(Trinidad Guardian) Perhaps it was her heightened hearing as a result of being visually impaired, but Alicia Lalite could hear me approaching while standing in the doorway of the PhD Business Administration Office at the Department of Management Studies building, University of the West Indies (UWI), St Augustine.
Lalite, who faced many adversities—from being bullied at Carenage Girls’ Government School as the “blind coolie girl” because of her dwindling eyesight, having certain individuals discourage her from pursuing her educational dreams, to facing discrimination in the job market because of her disability—is pursuing a PhD in business administration with a specialisation in human resource management.
She proudly said, “My thesis is called ‘Investigation of attitudes and perceptions towards persons with disabilities within organisations in T&T and the US.'”
Lalite, who has retinitis pigmentosa (RP), a genetic, progressive disease, said she and her brother were the first to be diagnosed in Trinidad. But that never stopped her.
She said while the Blind Welfare Association specialised in handicraft and many felt that that was where visually-impaired people should be, Lalite felt it should a be a person’s choice to do handicraft if he so wanted, but it should not be the only option if that person has the capabilities and qualifications to function in a “normal” environment. She felt they should not be denied other opportunities.
“When I got the opportunity to lecture, it was like a dream come true.
“After every session I feel so good like I was on an educational high and had accomplished something.”
She said she was happy that her peers and colleagues at the university had accepted her and she in turn helped sensitise them to the perceptions and attitudes towards people with disabilities.
Lalite said the Management Studies Department staff were very supportive, her lecturers were open-minded towards assisting her and she was thankful for the assistance and grateful to the helpful Alma Jordan Library (AJL) staff and security guards.
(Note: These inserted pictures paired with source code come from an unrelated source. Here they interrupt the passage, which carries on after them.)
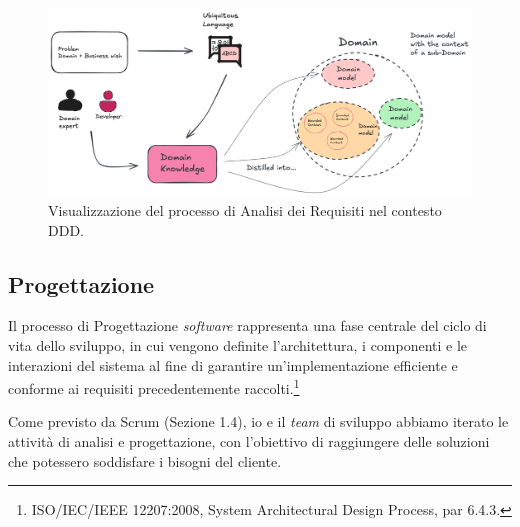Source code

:         \begin{figure} [H]
            \centering
            \includegraphics[width=0.9\linewidth]{BCS-Tessi/images/DDD_AR.png}
            \caption[Schema Analisi dei Requisiti nel contesto DDD]{Visualizzazione del processo di Analisi dei Requisiti nel contesto DDD.}
            \label{fig:AR-DDD}
        \end{figure}
        
        \subsection{Progettazione}
        Il processo di Progettazione \textit{software} rappresenta una fase centrale del ciclo di vita dello sviluppo, in cui vengono definite l'architettura, i componenti e le interazioni del sistema al fine di garantire un’implementazione efficiente e conforme ai requisiti precedentemente raccolti.\footnote{ISO/IEC/IEEE 12207:2008, System Architectural Design Process, par 6.4.3.} 
        
        \noindent Come previsto da Scrum (Sezione 1.4), io e il \textit{team} di sviluppo abbiamo iterato le attività di analisi e progettazione, con l'obiettivo di raggiungere delle soluzioni che potessero soddisfare i bisogni del cliente.
        

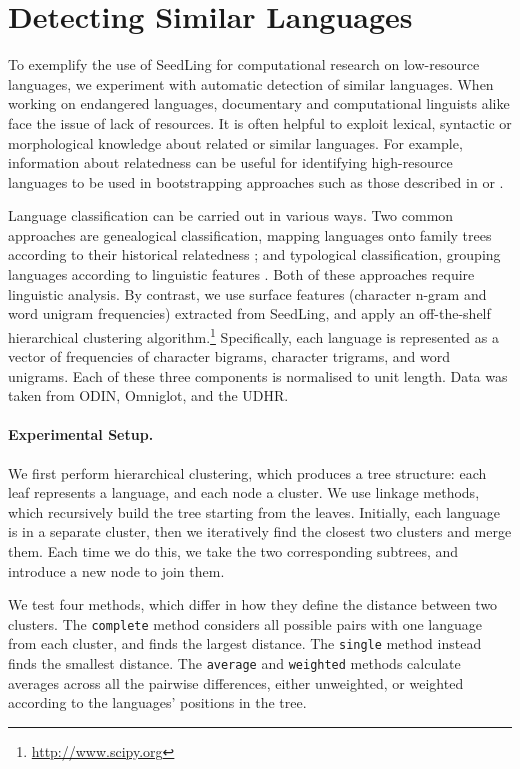 \section{Detecting Similar Languages} \label{sec:cluster}

To exemplify the use of SeedLing for computational research on low-resource languages, we experiment with automatic detection of similar languages. When working on endangered languages, documentary and computational linguists alike face the issue of lack of resources. It is often helpful to exploit lexical, syntactic or morphological knowledge about related or similar languages. For example, information about relatedness can be useful for identifying high-resource languages to be used in bootstrapping approaches such as those described in  or .

Language classification can be carried out in various ways. Two common approaches are genealogical classification, mapping languages onto family trees according to their historical relatedness \cite{swadesh1952,starostin2010}; and typological classification, grouping languages according to linguistic features \cite{georgi2010wals,daume2009}. Both of these approaches require linguistic analysis. By contrast, we use surface features (character n-gram and word unigram frequencies) extracted from SeedLing, and apply an off-the-shelf hierarchical clustering algorithm.\footnote{\url{http://www.scipy.org}} Specifically, each language is represented as a vector of frequencies of character bigrams, character trigrams, and word unigrams. Each of these three components is normalised to unit length.  Data was taken from ODIN, Omniglot, and the UDHR.

\paragraph{Experimental Setup.}
We first perform hierarchical clustering, which produces a tree structure: each leaf represents a language, and each node a cluster. We use linkage methods, which recursively build the tree starting from the leaves. Initially, each language is in a separate cluster, then we iteratively find the closest two clusters and merge them. Each time we do this, we take the two corresponding subtrees, and introduce a new node to join them.

We test four methods, which differ in how they define the distance between two clusters. The \texttt{complete} method considers all possible pairs with one language from each cluster, and finds the largest distance. The \texttt{single} method instead finds the smallest distance. The \texttt{average} and \texttt{weighted} methods calculate averages across all the pairwise differences, either unweighted, or weighted according to the languages' positions in the tree.

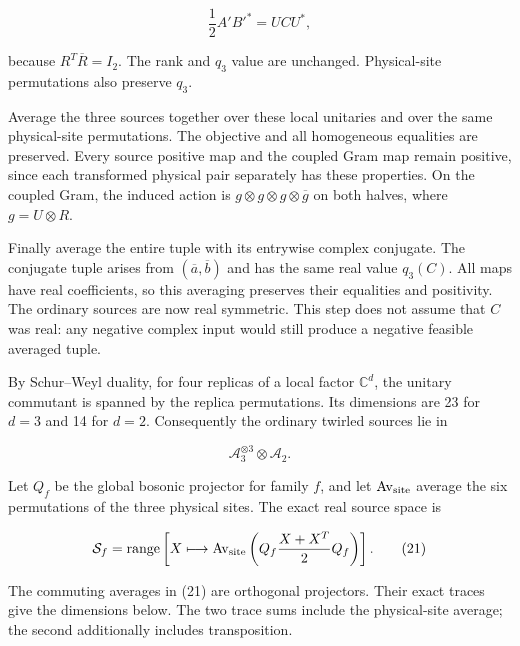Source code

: \documentclass[
  11pt,
]{article}
\begin{document}
\[
\frac12A'B'^*=UCU^*,
\]

because \(R^T\overline R=I_2\). The rank and \(q_3\) value are
unchanged. Physical-site permutations also preserve \(q_3\).

Average the three sources together over these local unitaries and over
the same physical-site permutations. The objective and all homogeneous
equalities are preserved. Every source positive map and the coupled Gram
map remain positive, since each transformed physical pair separately has
these properties. On the coupled Gram, the induced action is
\(g\otimes g\otimes g\otimes\overline g\) on both halves, where
\(g=U\otimes R\).

Finally average the entire tuple with its entrywise complex conjugate.
The conjugate tuple arises from \((\overline a,\overline b)\) and has
the same real value \(q_3(C)\). All maps have real coefficients, so this
averaging preserves their equalities and positivity. The ordinary
sources are now real symmetric. This step does not assume that \(C\) was
real: any negative complex input would still produce a negative feasible
averaged tuple.

By Schur--Weyl duality, for four replicas of a local factor
\(\mathbb C^d\), the unitary commutant is spanned by the replica
permutations. Its dimensions are 23 for \(d=3\) and 14 for \(d=2\).
Consequently the ordinary twirled sources lie in

\[
\mathcal A_3^{\otimes3}\otimes\mathcal A_2.
\]

Let \(Q_f\) be the global bosonic projector for family \(f\), and let
\(\operatorname{Av}_{\rm site}\) average the six permutations of the
three physical sites. The exact real source space is

\[
\mathcal S_f=\operatorname{range}\left[
X\longmapsto\operatorname{Av}_{\rm site}
\left(Q_f\frac{X+X^T}{2}Q_f\right)\right].
\tag{21}
\]

The commuting averages in (21) are orthogonal projectors. Their exact
traces give the dimensions below. The two trace sums include the
physical-site average; the second additionally includes transposition.
\end{document}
On mobility, Lalite said once blind people were familiar with their surroundings, they were fine. Lalite commutes from Carenage via maxi taxi to City Gate unassisted, then to St Augustine, and with assistance from students and campus security guards she crosses the bustling bus route.
She said she encountered ignorance from some sighted people on how a blind person should navigate the streets.
She recounted while walking along the streets of Port-of-Spain, people would turn and tell her to feel the edge and drag her cane and go to the right side or the end of the pavement.
She said they did not know anything about mobility, the training to use a cane and they were adamant about it.
Lalite explained that sending a blind person to go to the edge of the pavement was dangerous, he can slip off, fall into traffic, a drain and the majority of light poles and concrete poles were on the edge of the pavement, risking collisions and injuries to the blind people.
She said while many students were helpful towards her, unfortunately some UWI students have not been exposed to assisting the disabled, exhibiting a kind of apathy, and had the attitude that it would take too much of their time to help a person with a disability.
Alicia Lalite studied at Munroe College, USA, where she graduated summa cum laude with an associate degree, then bachelor’s, and finally master’s in business administration
She worked at the Blind Welfare Association for ten years as a librarian, computer literacy teacher, an instructor in adaptive technology, and a trainer to people who interacted with the blind and disabled.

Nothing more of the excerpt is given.